Schematic representation to distinguish between early and late metastatic steps (a). Injected xenografts were sorted into two groups—xenografts with only cells in the PVS and xenografts with cells in circulation. MDA-MB-468 and SW620 micrometastasis in the CHT region were quantified from both groups (b, MDA-MB-468 *P = 0.0246 and SW620 P = 0.06). Results are from 2 independent experiments and outcomes are expressed as AVG ± SEM. The number of xenografts analyzed are indicated  below the graphs.

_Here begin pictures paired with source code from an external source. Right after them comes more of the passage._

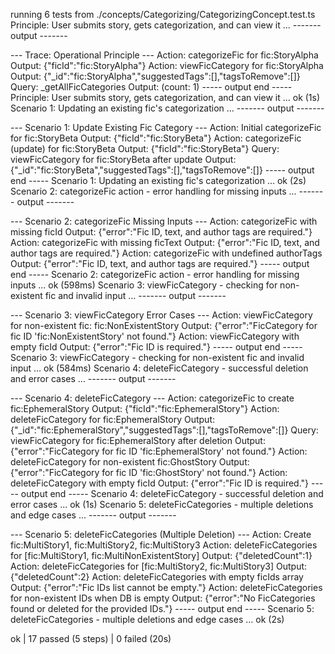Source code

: running 6 tests from ./concepts/Categorizing/CategorizingConcept.test.ts
Principle: User submits story, gets categorization, and can view it ...
------- output -------

--- Trace: Operational Principle ---
Action: categorizeFic for fic:StoryAlpha
Output: {"ficId":"fic:StoryAlpha"}
Action: viewFicCategory for fic:StoryAlpha
Output: {"_id":"fic:StoryAlpha","suggestedTags":[],"tagsToRemove":[]}
Query: _getAllFicCategories
Output: (count: 1)
----- output end -----
Principle: User submits story, gets categorization, and can view it ... ok (1s)
Scenario 1: Updating an existing fic's categorization ...
------- output -------

--- Scenario 1: Update Existing Fic Category ---
Action: Initial categorizeFic for fic:StoryBeta
Output: {"ficId":"fic:StoryBeta"}
Action: categorizeFic (update) for fic:StoryBeta
Output: {"ficId":"fic:StoryBeta"}
Query: viewFicCategory for fic:StoryBeta after update
Output: {"_id":"fic:StoryBeta","suggestedTags":[],"tagsToRemove":[]}
----- output end -----
Scenario 1: Updating an existing fic's categorization ... ok (2s)
Scenario 2: categorizeFic action - error handling for missing inputs ...
------- output -------

--- Scenario 2: categorizeFic Missing Inputs ---
Action: categorizeFic with missing ficId
Output: {"error":"Fic ID, text, and author tags are required."}
Action: categorizeFic with missing ficText
Output: {"error":"Fic ID, text, and author tags are required."}
Action: categorizeFic with undefined authorTags
Output: {"error":"Fic ID, text, and author tags are required."}
----- output end -----
Scenario 2: categorizeFic action - error handling for missing inputs ... ok (598ms)
Scenario 3: viewFicCategory - checking for non-existent fic and invalid input ...
------- output -------

--- Scenario 3: viewFicCategory Error Cases ---
Action: viewFicCategory for non-existent fic: fic:NonExistentStory
Output: {"error":"FicCategory for fic ID 'fic:NonExistentStory' not found."}
Action: viewFicCategory with empty ficId
Output: {"error":"Fic ID is required."}
----- output end -----
Scenario 3: viewFicCategory - checking for non-existent fic and invalid input ... ok (584ms)
Scenario 4: deleteFicCategory - successful deletion and error cases ...
------- output -------

--- Scenario 4: deleteFicCategory ---
Action: categorizeFic to create fic:EphemeralStory
Output: {"ficId":"fic:EphemeralStory"}
Action: deleteFicCategory for fic:EphemeralStory
Output: {"_id":"fic:EphemeralStory","suggestedTags":[],"tagsToRemove":[]}
Query: viewFicCategory for fic:EphemeralStory after deletion
Output: {"error":"FicCategory for fic ID 'fic:EphemeralStory' not found."}
Action: deleteFicCategory for non-existent fic:GhostStory
Output: {"error":"FicCategory for fic ID 'fic:GhostStory' not found."}
Action: deleteFicCategory with empty ficId
Output: {"error":"Fic ID is required."}
----- output end -----
Scenario 4: deleteFicCategory - successful deletion and error cases ... ok (1s)
Scenario 5: deleteFicCategories - multiple deletions and edge cases ...
------- output -------

--- Scenario 5: deleteFicCategories (Multiple Deletion) ---
Action: Create fic:MultiStory1, fic:MultiStory2, fic:MultiStory3
Action: deleteFicCategories for [fic:MultiStory1, fic:MultiNonExistentStory]
Output: {"deletedCount":1}
Action: deleteFicCategories for [fic:MultiStory2, fic:MultiStory3]
Output: {"deletedCount":2}
Action: deleteFicCategories with empty ficIds array
Output: {"error":"Fic IDs list cannot be empty."}
Action: deleteFicCategories for non-existent IDs when DB is empty
Output: {"error":"No FicCategories found or deleted for the provided IDs."}
----- output end -----
Scenario 5: deleteFicCategories - multiple deletions and edge cases ... ok (2s)

ok | 17 passed (5 steps) | 0 failed (20s)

Statistical analysis was performed using a Fisher’s exact test. Statistical results: (ns) > 0.05, *P ≤ 0.05, **P ≤ 0.01, ***P ≤ 0.001, ****P ≤ 0.0001.

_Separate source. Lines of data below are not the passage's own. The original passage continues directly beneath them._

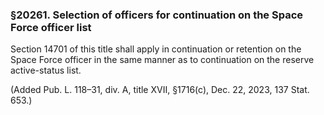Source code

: ### §20261. Selection of officers for continuation on the Space Force officer list ###

Section 14701 of this title shall apply in continuation or retention on the Space Force officer in the same manner as to continuation on the reserve active-status list.

(Added Pub. L. 118–31, div. A, title XVII, §1716(c), Dec. 22, 2023, 137 Stat. 653.)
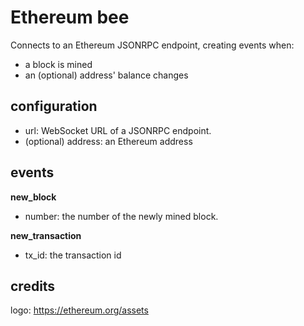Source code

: # Ethereum bee

Connects to an Ethereum JSONRPC endpoint, creating events when:

* a block is mined
* an (optional) address' balance changes

## configuration

* url: WebSocket URL of a JSONRPC endpoint.
* (optional) address: an Ethereum address

## events

**new_block**

* number: the number of the newly mined block.

**new_transaction**

* tx_id: the transaction id

## credits

logo: https://ethereum.org/assets
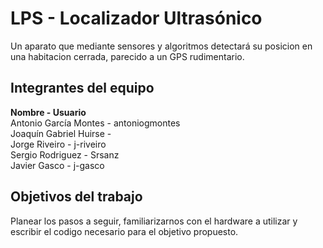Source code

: # LPS - Localizador Ultrasónico

Un aparato que mediante sensores y algoritmos detectará su posicion en una habitacion cerrada, parecido a un GPS rudimentario.

## Integrantes del equipo
<strong>Nombre            -            Usuario</strong>
<br />Antonio García Montes - antoniogmontes
<br />Joaquín Gabriel Huirse - 
<br />Jorge Riveiro - j-riveiro
<br />Sergio Rodriguez - Srsanz
<br />Javier Gasco - j-gasco

## Objetivos del trabajo

Planear los pasos a seguir, familiarizarnos con el hardware a utilizar y escribir el codigo necesario para el objetivo propuesto.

Human breast cancer or CRC surgical resected samples were injected into the PVS of 2 dpf Tg(fli1:eGFP) zebrafish larvae. zPDXs were treated in vivo with bevacizumab and compared with untreated controls. At 4 dpi, zebrafish xenografts were imaged by confocal microscopy. The percentage of apoptosis (a, zPDX#3 *P = 0.0159, g = 1.75 and zPDX#5 *P = 0.0101, g = 1.51) and tumor size (b, *P = 0.0381, g = 1.08) were quantified. In parallel, zebrafish xenografts were analyzed in a fluorescent stereoscope to detect micrometastasis in the CHT region, followed by confocal confirmation (c). The outcomes are expressed as AVG ± SEM. The number of xenografts analyzed are indicated below the graphs. Results are from 1 independent experiment. Statistical analysis was performed using an unpaired t-test for apoptosis and tumor size and a Fisher’s exact test for micrometastasis. Statistical results: (ns) > 0.05, *P ≤ 0.05, **P ≤ 0.01, ***P ≤ 0.001, ****P ≤ 0.0001. Cohen’s D 1988 scale of effect size with Hedges’ g correction (g): g = 0,2 low; g = 0.5 moderate; g = 0.8 high.

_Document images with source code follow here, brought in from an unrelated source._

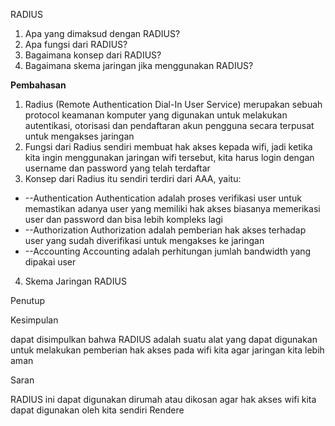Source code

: RADIUS

1. Apa yang dimaksud dengan RADIUS?
2. Apa fungsi dari RADIUS?
3. Bagaimana konsep dari RADIUS?
4. Bagaimana skema jaringan jika menggunakan RADIUS?

**Pembahasan**

1. Radius (Remote Authentication Dial-In User Service) merupakan sebuah protocol keamanan komputer yang digunakan untuk melakukan autentikasi, otorisasi dan pendaftaran akun pengguna secara terpusat untuk mengakses jaringan
2. Fungsi dari Radius sendiri membuat hak akses kepada wifi, jadi ketika kita ingin menggunakan jaringan wifi tersebut, kita harus login dengan username dan password yang telah terdaftar
3. Konsep dari Radius itu sendiri terdiri dari AAA, yaitu:

- --Authentication Authentication adalah proses verifikasi user untuk memastikan adanya user yang memiliki hak akses biasanya memerikasi user dan password dan bisa lebih kompleks lagi
- --Authorization Authorization adalah pemberian hak akses terhadap user yang sudah diverifikasi untuk mengakses ke jaringan
- --Accounting Accounting adalah perhitungan jumlah bandwidth yang dipakai user

4. Skema Jaringan RADIUS

Penutup

Kesimpulan

 dapat disimpulkan bahwa RADIUS adalah suatu alat yang dapat digunakan untuk melakukan pemberian hak akses pada wifi kita agar jaringan kita lebih aman

Saran

RADIUS ini dapat digunakan dirumah atau dikosan agar hak akses wifi kita dapat digunakan oleh kita sendiri
Rendere
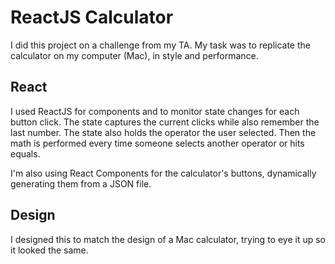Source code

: # ReactJS Calculator 
I did this project on a challenge from my TA. My task was to replicate the calculator on my computer (Mac), in style and performance.

## React
I used ReactJS for components and to monitor state changes for each button click. The state captures the current clicks while also remember the last number. The state also holds the operator the user selected. Then the math is performed every time someone selects another operator or hits equals.

I'm also using React Components for the calculator's buttons, dynamically generating them from a JSON file. 

## Design
I designed this to match the design of a Mac calculator, trying to eye it up so it looked the same.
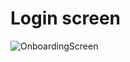# Login screen


![OnboardingScreen](https://github.com/KenyansaAmenya/Simple_LoginScreen_Using_Jetpack_Compose/assets/100693771/281f47f9-d0b1-40e7-b331-580be6c5604a)
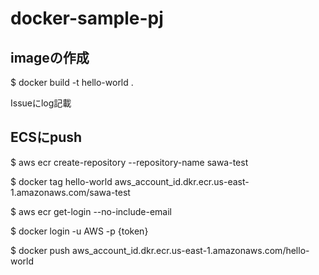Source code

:# docker-sample-pj

## imageの作成
$ docker build -t hello-world .

Issueにlog記載

## ECSにpush
$ aws ecr create-repository --repository-name sawa-test

$ docker tag hello-world aws_account_id.dkr.ecr.us-east-1.amazonaws.com/sawa-test

$ aws ecr get-login --no-include-email

$ docker login -u AWS -p {token}

$ docker push aws_account_id.dkr.ecr.us-east-1.amazonaws.com/hello-world

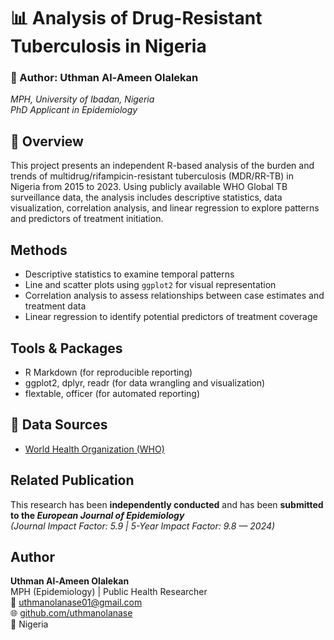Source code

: 
# 📊 Analysis of Drug-Resistant Tuberculosis in Nigeria

### 🧠 Author: Uthman Al-Ameen Olalekan  
*MPH, University of Ibadan, Nigeria*  
*PhD Applicant in Epidemiology*

## 📌 Overview

This project presents an independent R-based analysis of the burden and trends of multidrug/rifampicin-resistant tuberculosis (MDR/RR-TB) in Nigeria from 2015 to 2023. Using publicly available WHO Global TB surveillance data, the analysis includes descriptive statistics, data visualization, correlation analysis, and linear regression to explore patterns and predictors of treatment initiation.

## Methods
- Descriptive statistics to examine temporal patterns
- Line and scatter plots using `ggplot2` for visual representation
- Correlation analysis to assess relationships between case estimates and treatment data
- Linear regression to identify potential predictors of treatment coverage

## Tools & Packages
- R Markdown (for reproducible reporting)
- ggplot2, dplyr, readr (for data wrangling and visualization)
- flextable, officer (for automated reporting)

## 📂 Data Sources
- [World Health Organization (WHO)](https://www.who.int/data)

## Related Publication
This research has been **independently conducted** and has been **submitted to the *European Journal of Epidemiology***  
*(Journal Impact Factor: 5.9 | 5-Year Impact Factor: 9.8 — 2024)*

## Author
**Uthman Al-Ameen Olalekan**  
MPH (Epidemiology) | Public Health Researcher  
📧 uthmanolanase01@gmail.com  
🌐 [github.com/uthmanolanase](https://github.com/uthmanolanase)  
📍 Nigeria
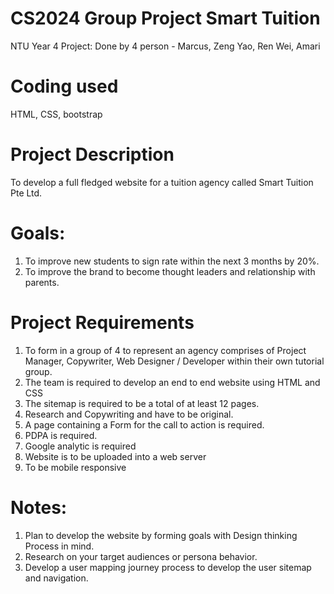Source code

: # CS2024 Group Project Smart Tuition
NTU Year 4 Project: Done by 4 person - Marcus, Zeng Yao, Ren Wei, Amari

# Coding used
HTML, CSS, bootstrap

# Project Description
To develop a full fledged website for a tuition agency called Smart Tuition Pte Ltd.

# Goals:
1. To improve new students to sign rate within the next 3 months by 20%.
2. To improve the brand to become thought leaders and relationship with parents.

# Project Requirements
1. To form in a group of 4 to represent an agency comprises of Project Manager, Copywriter, Web Designer / Developer within their own tutorial group.
2. The team is required to develop an end to end website using HTML and CSS
3. The sitemap is required to be a total of at least 12 pages.
4. Research and Copywriting and have to be original.
5. A page containing a Form for the call to action is required.
6. PDPA is required.
7. Google analytic is required
8. Website is to be uploaded into a web server
9. To be mobile responsive

# Notes:
1. Plan to develop the website by forming goals with Design thinking Process in mind.
2. Research on your target audiences or persona behavior.
3. Develop a user mapping journey process to develop the user sitemap and navigation.
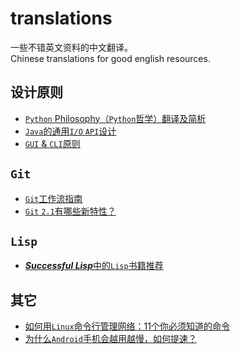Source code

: translations
=======================

一些不错英文资料的中文翻译。  
Chinese translations for good english resources.

设计原则
------------------

- [`Python` Philosophy（`Python`哲学）翻译及简析](python-philosophy/)
- [`Java`的通用`I/O` `API`设计](generic-io-api-in-java-and-api-design/)
- [`GUI` & `CLI`原则](gui-and-cli-principles/)

`Git`
------------------

- [`Git`工作流指南](git-workflows-and-tutorials/)
- [`Git` `2.1`有哪些新特性？](whats-new-git-2-1/)

`Lisp`
------------------

- [***Successful Lisp***中的`Lisp`书籍推荐](recommend-lisp-books/suggestions4further-reading-in-successful-lisp.md)

其它
------------------

- [如何用`Linux`命令行管理网络：11个你必须知道的命令](how-to-work-with-network-from-linux-terminal/)
- [为什么`Android`手机会越用越慢，如何提速？](why-android-phones-slow-down-over-time-and-how-to-speed-them-up/)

Computerized tomography scans of Patient#7 (a–c’) and Patient#8 (h–j’) of different regions, including liver (a, a’, i, i’), lung (h, h’), mesenteric region (b, b’) and abdominal wall (c, c’, j, j’) in both pre- and post-treatment settings. Red arrows highlight metastasis. Human patient surgical/biopsy samples were injected into the PVS of 2 dpf Tg(fli1:eGFP) zebrafish larvae. zPDXs were treated in vivo with bevacizumab and compared with untreated controls. At 4 dpi, zebrafish xenografts were imaged by confocal microscopy (d–e’, k–l’). Activated caspase3 was quantified in both groups (f, zPDX#7 P = 0.4682 and g = 0.29; m, zPDX#8 P = 0.1817 and g = 0.82). In parallel, the percentage of xenografts that display micrometastasis in the CHT region was quantified (g, zPDX#7 P = 0.73 and g = 0.11; n, zPDX#8 P = 0.11 and g = 0.42). The outcomes are expressed as AVG ± SEM. Number of zPDX analyzed for each condition is indicated in the figure. Results are from 1 independent experiment. Statistical analysis was performed using an unpaired t-test for apoptosis and a Fisher’s exact test for micrometastasis. Statistical results: (ns) > 0.05, *P ≤ 0.05, **P ≤ 0.01, ***P ≤ 0.001, ****P ≤ 0.0001. Cohen’s D 1988 scale of effect size with Hedges’ g correction (g): g = 0,2 low; g = 0.5 moderate; g = 0.8 high. Scale bars represent 50 μm. All images are anterior to the left, posterior to right, dorsal up, and ventral down.